* What the task requires:
Only the lines from the one containing "for go-discover Configs**" through the last line below should be written out, exactly and with both ends kept.

* Dataset entries:

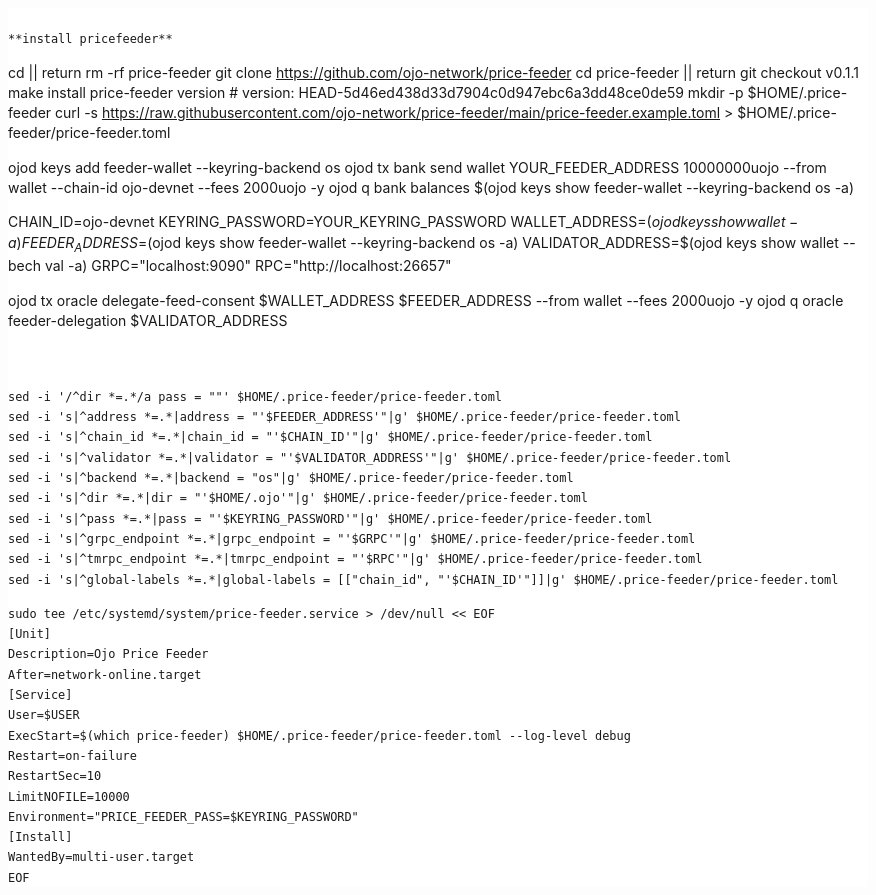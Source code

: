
 ```

**install pricefeeder**
```
cd || return
rm -rf price-feeder
git clone https://github.com/ojo-network/price-feeder
cd price-feeder || return
git checkout v0.1.1
make install
price-feeder version # version: HEAD-5d46ed438d33d7904c0d947ebc6a3dd48ce0de59
mkdir -p $HOME/.price-feeder
curl -s https://raw.githubusercontent.com/ojo-network/price-feeder/main/price-feeder.example.toml > $HOME/.price-feeder/price-feeder.toml

ojod keys add feeder-wallet --keyring-backend os
ojod tx bank send wallet YOUR_FEEDER_ADDRESS 10000000uojo --from wallet --chain-id ojo-devnet --fees 2000uojo -y
ojod q bank balances $(ojod keys show feeder-wallet --keyring-backend os -a)
```

```
CHAIN_ID=ojo-devnet
KEYRING_PASSWORD=YOUR_KEYRING_PASSWORD
WALLET_ADDRESS=$(ojod keys show wallet -a)
FEEDER_ADDRESS=$(ojod keys show feeder-wallet --keyring-backend os -a)
VALIDATOR_ADDRESS=$(ojod keys show wallet --bech val -a)
GRPC="localhost:9090"
RPC="http://localhost:26657"

ojod tx oracle delegate-feed-consent $WALLET_ADDRESS $FEEDER_ADDRESS --from wallet --fees 2000uojo -y
ojod q oracle feeder-delegation $VALIDATOR_ADDRESS

```


sed -i '/^dir *=.*/a pass = ""' $HOME/.price-feeder/price-feeder.toml
sed -i 's|^address *=.*|address = "'$FEEDER_ADDRESS'"|g' $HOME/.price-feeder/price-feeder.toml
sed -i 's|^chain_id *=.*|chain_id = "'$CHAIN_ID'"|g' $HOME/.price-feeder/price-feeder.toml
sed -i 's|^validator *=.*|validator = "'$VALIDATOR_ADDRESS'"|g' $HOME/.price-feeder/price-feeder.toml
sed -i 's|^backend *=.*|backend = "os"|g' $HOME/.price-feeder/price-feeder.toml
sed -i 's|^dir *=.*|dir = "'$HOME/.ojo'"|g' $HOME/.price-feeder/price-feeder.toml
sed -i 's|^pass *=.*|pass = "'$KEYRING_PASSWORD'"|g' $HOME/.price-feeder/price-feeder.toml
sed -i 's|^grpc_endpoint *=.*|grpc_endpoint = "'$GRPC'"|g' $HOME/.price-feeder/price-feeder.toml
sed -i 's|^tmrpc_endpoint *=.*|tmrpc_endpoint = "'$RPC'"|g' $HOME/.price-feeder/price-feeder.toml
sed -i 's|^global-labels *=.*|global-labels = [["chain_id", "'$CHAIN_ID'"]]|g' $HOME/.price-feeder/price-feeder.toml
```

```
sudo tee /etc/systemd/system/price-feeder.service > /dev/null << EOF
[Unit]
Description=Ojo Price Feeder
After=network-online.target
[Service]
User=$USER
ExecStart=$(which price-feeder) $HOME/.price-feeder/price-feeder.toml --log-level debug
Restart=on-failure
RestartSec=10
LimitNOFILE=10000
Environment="PRICE_FEEDER_PASS=$KEYRING_PASSWORD"
[Install]
WantedBy=multi-user.target
EOF
```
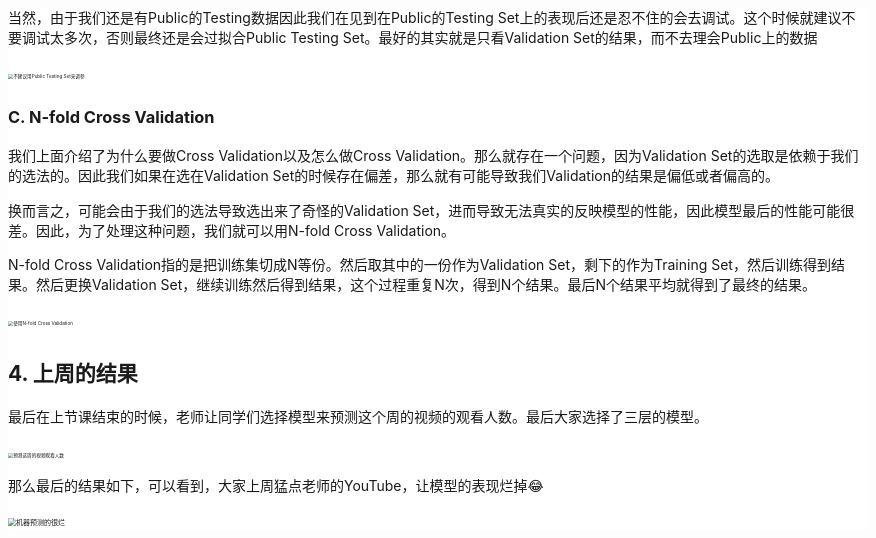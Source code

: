 
当然，由于我们还是有Public的Testing数据因此我们在见到在Public的Testing Set上的表现后还是忍不住的会去调试。这个时候就建议不要调试太多次，否则最终还是会过拟合Public Testing Set。最好的其实就是只看Validation Set的结果，而不去理会Public上的数据

<img src="https://jack-1307599355.cos.ap-shanghai.myqcloud.com/img/image-20220111201734188.png" alt="不建议用Public Testing Set来调参" style="zoom:33%;" />





### C. N-fold Cross Validation

我们上面介绍了为什么要做Cross Validation以及怎么做Cross Validation。那么就存在一个问题，因为Validation Set的选取是依赖于我们的选法的。因此我们如果在选在Validation Set的时候存在偏差，那么就有可能导致我们Validation的结果是偏低或者偏高的。

换而言之，可能会由于我们的选法导致选出来了奇怪的Validation Set，进而导致无法真实的反映模型的性能，因此模型最后的性能可能很差。因此，为了处理这种问题，我们就可以用N-fold Cross Validation。

N-fold Cross Validation指的是把训练集切成N等份。然后取其中的一份作为Validation Set，剩下的作为Training Set，然后训练得到结果。然后更换Validation Set，继续训练然后得到结果，这个过程重复N次，得到N个结果。最后N个结果平均就得到了最终的结果。

<img src="https://jack-1307599355.cos.ap-shanghai.myqcloud.com/img/image-20220111202859393.png" alt="使用N-fold Cross Validation" style="zoom:33%;" />











## 4. 上周的结果

最后在上节课结束的时候，老师让同学们选择模型来预测这个周的视频的观看人数。最后大家选择了三层的模型。

<img src="https://jack-1307599355.cos.ap-shanghai.myqcloud.com/img/image-20220111203303645.png" alt="预测这周的视频观看人数" style="zoom: 33%;" />

那么最后的结果如下，可以看到，大家上周猛点老师的YouTube，让模型的表现烂掉:joy:

<img src="https://jack-1307599355.cos.ap-shanghai.myqcloud.com/img/image-20220111203825585.png" alt="机器预测的很烂" style="zoom:50%;" />

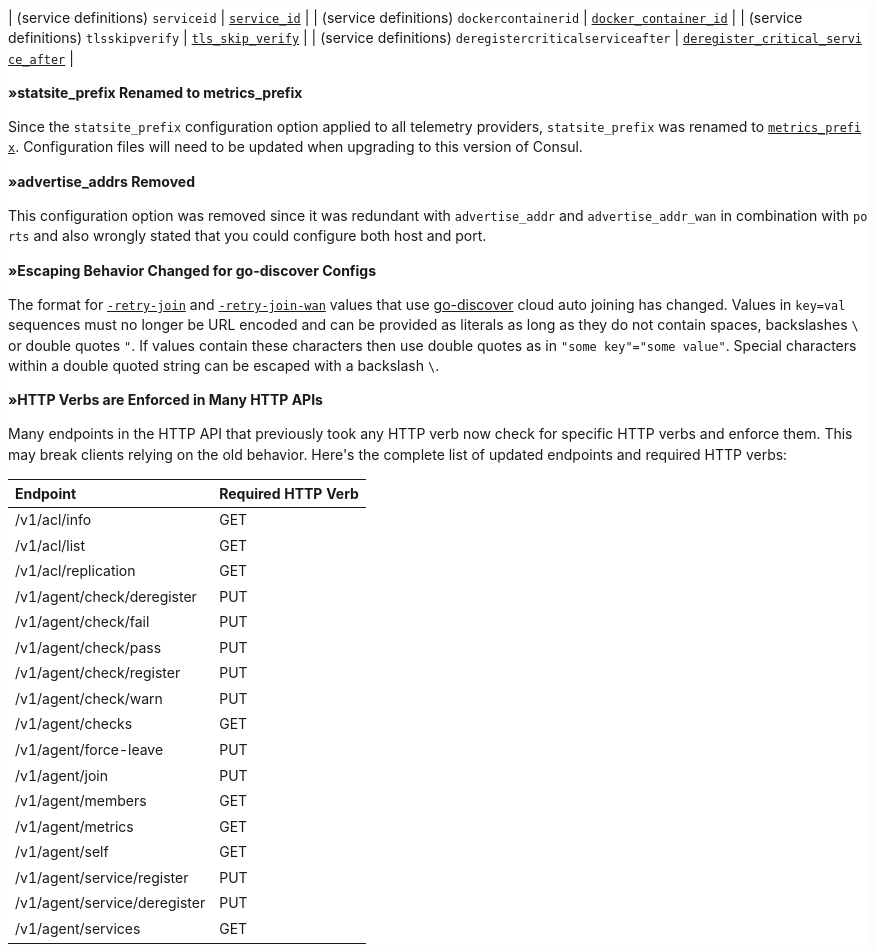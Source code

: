 | \(service definitions\) `serviceid` | [`service_id`](https://www.consul.io/docs/agent/services.html) |
| \(service definitions\) `dockercontainerid` | [`docker_container_id`](https://www.consul.io/docs/agent/services.html) |
| \(service definitions\) `tlsskipverify` | [`tls_skip_verify`](https://www.consul.io/docs/agent/services.html) |
| \(service definitions\) `deregistercriticalserviceafter` | [`deregister_critical_service_after`](https://www.consul.io/docs/agent/services.html) |

**»statsite\_prefix Renamed to metrics\_prefix**

Since the `statsite_prefix` configuration option applied to all telemetry providers, `statsite_prefix` was renamed to [`metrics_prefix`](https://www.consul.io/docs/agent/options.html#telemetry-metrics_prefix). Configuration files will need to be updated when upgrading to this version of Consul.

**»advertise\_addrs Removed**

This configuration option was removed since it was redundant with `advertise_addr` and `advertise_addr_wan` in combination with `ports` and also wrongly stated that you could configure both host and port.

**»Escaping Behavior Changed for go-discover Configs**

The format for [`-retry-join`](https://www.consul.io/docs/agent/options.html#retry-join) and [`-retry-join-wan`](https://www.consul.io/docs/agent/options.html#retry-join-wan) values that use [go-discover](https://github.com/hashicorp/go-discover) cloud auto joining has changed. Values in `key=val` sequences must no longer be URL encoded and can be provided as literals as long as they do not contain spaces, backslashes `\` or double quotes `"`. If values contain these characters then use double quotes as in `"some key"="some value"`. Special characters within a double quoted string can be escaped with a backslash `\`.

**»HTTP Verbs are Enforced in Many HTTP APIs**

Many endpoints in the HTTP API that previously took any HTTP verb now check for specific HTTP verbs and enforce them. This may break clients relying on the old behavior. Here's the complete list of updated endpoints and required HTTP verbs:

| Endpoint | Required HTTP Verb |
| :--- | :--- |
| /v1/acl/info | GET |
| /v1/acl/list | GET |
| /v1/acl/replication | GET |
| /v1/agent/check/deregister | PUT |
| /v1/agent/check/fail | PUT |
| /v1/agent/check/pass | PUT |
| /v1/agent/check/register | PUT |
| /v1/agent/check/warn | PUT |
| /v1/agent/checks | GET |
| /v1/agent/force-leave | PUT |
| /v1/agent/join | PUT |
| /v1/agent/members | GET |
| /v1/agent/metrics | GET |
| /v1/agent/self | GET |
| /v1/agent/service/register | PUT |
| /v1/agent/service/deregister | PUT |
| /v1/agent/services | GET |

* Your solution:
**»Escaping Behavior Changed for go-discover Configs**

The format for [`-retry-join`](https://www.consul.io/docs/agent/options.html#retry-join) and [`-retry-join-wan`](https://www.consul.io/docs/agent/options.html#retry-join-wan) values that use [go-discover](https://github.com/hashicorp/go-discover) cloud auto joining has changed. Values in `key=val` sequences must no longer be URL encoded and can be provided as literals as long as they do not contain spaces, backslashes `\` or double quotes `"`. If values contain these characters then use double quotes as in `"some key"="some value"`. Special characters within a double quoted string can be escaped with a backslash `\`.

**»HTTP Verbs are Enforced in Many HTTP APIs**

Many endpoints in the HTTP API that previously took any HTTP verb now check for specific HTTP verbs and enforce them. This may break clients relying on the old behavior. Here's the complete list of updated endpoints and required HTTP verbs:

| Endpoint | Required HTTP Verb |
| :--- | :--- |
| /v1/acl/info | GET |
| /v1/acl/list | GET |
| /v1/acl/replication | GET |
| /v1/agent/check/deregister | PUT |
| /v1/agent/check/fail | PUT |
| /v1/agent/check/pass | PUT |
| /v1/agent/check/register | PUT |
| /v1/agent/check/warn | PUT |
| /v1/agent/checks | GET |
| /v1/agent/force-leave | PUT |
| /v1/agent/join | PUT |
| /v1/agent/members | GET |
| /v1/agent/metrics | GET |
| /v1/agent/self | GET |
| /v1/agent/service/register | PUT |
| /v1/agent/service/deregister | PUT |
| /v1/agent/services | GET |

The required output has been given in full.